This episode, according to Zogby, still sums up the workings of US foreign policy. "If politicians are not afraid of you, you don't count," said Zogby, underlining the fact that the particular nature of US domestic politics, and the increasing weight of the Arab American electorate in them, should be taken into account by Arab governments when they tackle the Middle East problem with US policy-makers.
At a symposium organised by Al-Ahram Centre for Political and Strategic Studies on Saturday, James Zogby and his brother, John Zogby, who is one of America's five top-ranking pollsters and has run polls for major news agencies and political institutions, spoke of the inroads made by the Arab American community in American political life by virtue of the fact that their voting power is increasingly beginning to count.
James Zogby said that a case in point is that the state of Michigan, with its large Arab American community, now constitutes a sizeable voting constituency. "Michigan is the heart of the Arab American community and is to Arabs what New York is to the Jews or California is to the Spaniards," he said. "Because of its Arab American community, it has started to count in national elections. In 1985, there were 700 registered Arab American voters in Michigan's state governor elections; today, there are 11,000 registered Arab American voters," said James Zogby. "We are building incrementally... Arab American opinion is becoming part of US public opinion.
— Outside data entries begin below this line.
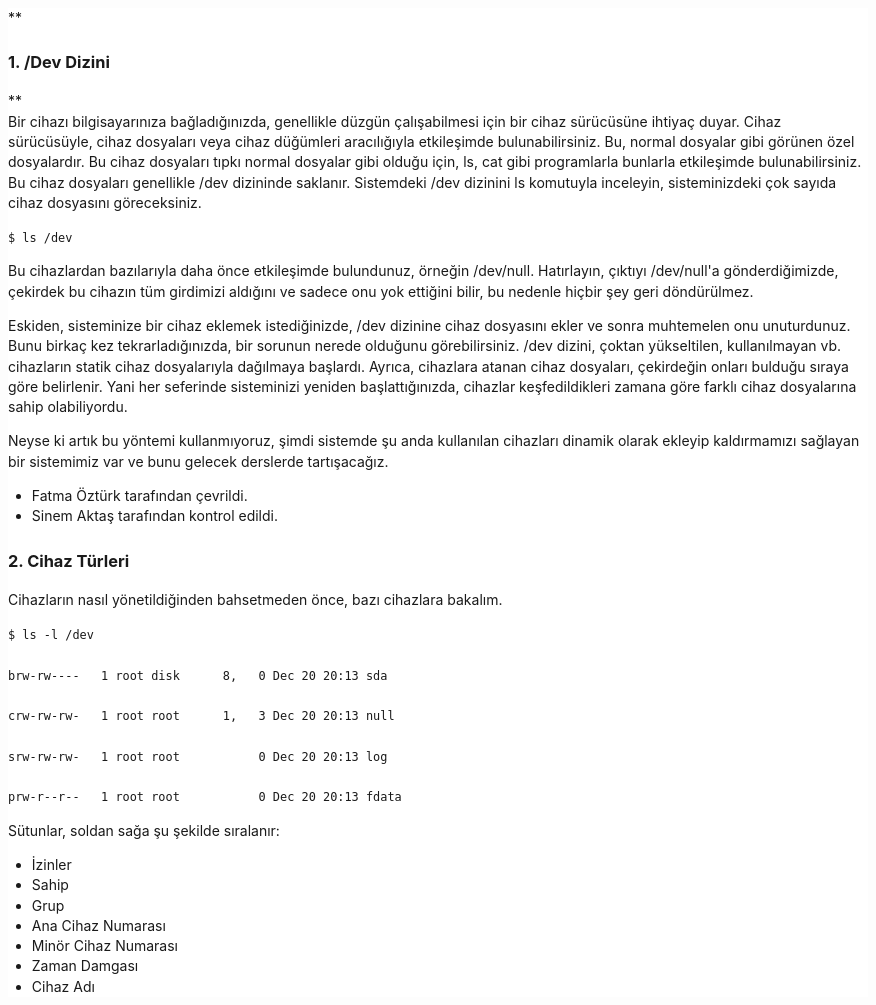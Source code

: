**
### 1. /Dev Dizini
**  
Bir cihazı bilgisayarınıza bağladığınızda, genellikle düzgün çalışabilmesi için bir cihaz sürücüsüne ihtiyaç duyar. Cihaz sürücüsüyle, cihaz dosyaları veya cihaz düğümleri aracılığıyla etkileşimde bulunabilirsiniz. Bu, normal dosyalar gibi görünen özel dosyalardır. Bu cihaz dosyaları tıpkı normal dosyalar gibi olduğu için, ls, cat gibi programlarla bunlarla etkileşimde bulunabilirsiniz. Bu cihaz dosyaları genellikle /dev dizininde saklanır. Sistemdeki /dev dizinini ls komutuyla inceleyin, sisteminizdeki çok sayıda cihaz dosyasını göreceksiniz.

```
$ ls /dev

```

Bu cihazlardan bazılarıyla daha önce etkileşimde bulundunuz, örneğin /dev/null. Hatırlayın, çıktıyı /dev/null'a gönderdiğimizde, çekirdek bu cihazın tüm girdimizi aldığını ve sadece onu yok ettiğini bilir, bu nedenle hiçbir şey geri döndürülmez.

Eskiden, sisteminize bir cihaz eklemek istediğinizde, /dev dizinine cihaz dosyasını ekler ve sonra muhtemelen onu unuturdunuz. Bunu birkaç kez tekrarladığınızda, bir sorunun nerede olduğunu görebilirsiniz. /dev dizini, çoktan yükseltilen, kullanılmayan vb. cihazların statik cihaz dosyalarıyla dağılmaya başlardı. Ayrıca, cihazlara atanan cihaz dosyaları, çekirdeğin onları bulduğu sıraya göre belirlenir. Yani her seferinde sisteminizi yeniden başlattığınızda, cihazlar keşfedildikleri zamana göre farklı cihaz dosyalarına sahip olabiliyordu.

Neyse ki artık bu yöntemi kullanmıyoruz, şimdi sistemde şu anda kullanılan cihazları dinamik olarak ekleyip kaldırmamızı sağlayan bir sistemimiz var ve bunu gelecek derslerde tartışacağız.

 - Fatma Öztürk tarafından çevrildi.
 - Sinem Aktaş tarafından kontrol edildi.


### 2. Cihaz Türleri

Cihazların nasıl yönetildiğinden bahsetmeden önce, bazı cihazlara bakalım.


    $ ls -l /dev
    
    brw-rw----   1 root disk      8,   0 Dec 20 20:13 sda
    
    crw-rw-rw-   1 root root      1,   3 Dec 20 20:13 null
    
    srw-rw-rw-   1 root root           0 Dec 20 20:13 log
    
    prw-r--r--   1 root root           0 Dec 20 20:13 fdata

Sütunlar, soldan sağa şu şekilde sıralanır:

-   İzinler
-   Sahip
-   Grup
-   Ana Cihaz Numarası
-   Minör Cihaz Numarası
-   Zaman Damgası
-   Cihaz Adı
And so focusing on getting Arab Americans into American politics from the bottom up is the only way [US] policy can be changed."
According to John Zogby, who has done extensive research on American attitudes to the Middle East problem, American public opinion generally, and not only Arab American public opinion, can be mobilised in a manner more favourable to, or at least more informed on, the Arab side of the Middle East conflict.
"Americans who were polled on the crisis in Iraq were just as divided over it as Arab American opinion was," he said. "And, in fact, American public opinion is more advanced on Middle East issues than anyone would believe. If you poll people on who is to blame for the Palestinian-Israeli conflict, you find that 40 per cent see it is Israel. And while Israel's popularity rates are high, Jordan is more popular, and Saudi Arabia's ratings have become more favourable over the past six years."
James Zogby refuted what he described as the widespread notion in the Arab world that Zionist propaganda has conclusively won American public opinion over to the side of Israel. "Zionist influence in the US pertains to a political process, rather than to public opinion at large. If this is true, then we can work on the way we Arabs can balance this Israeli hegemony over the political conflict," he said.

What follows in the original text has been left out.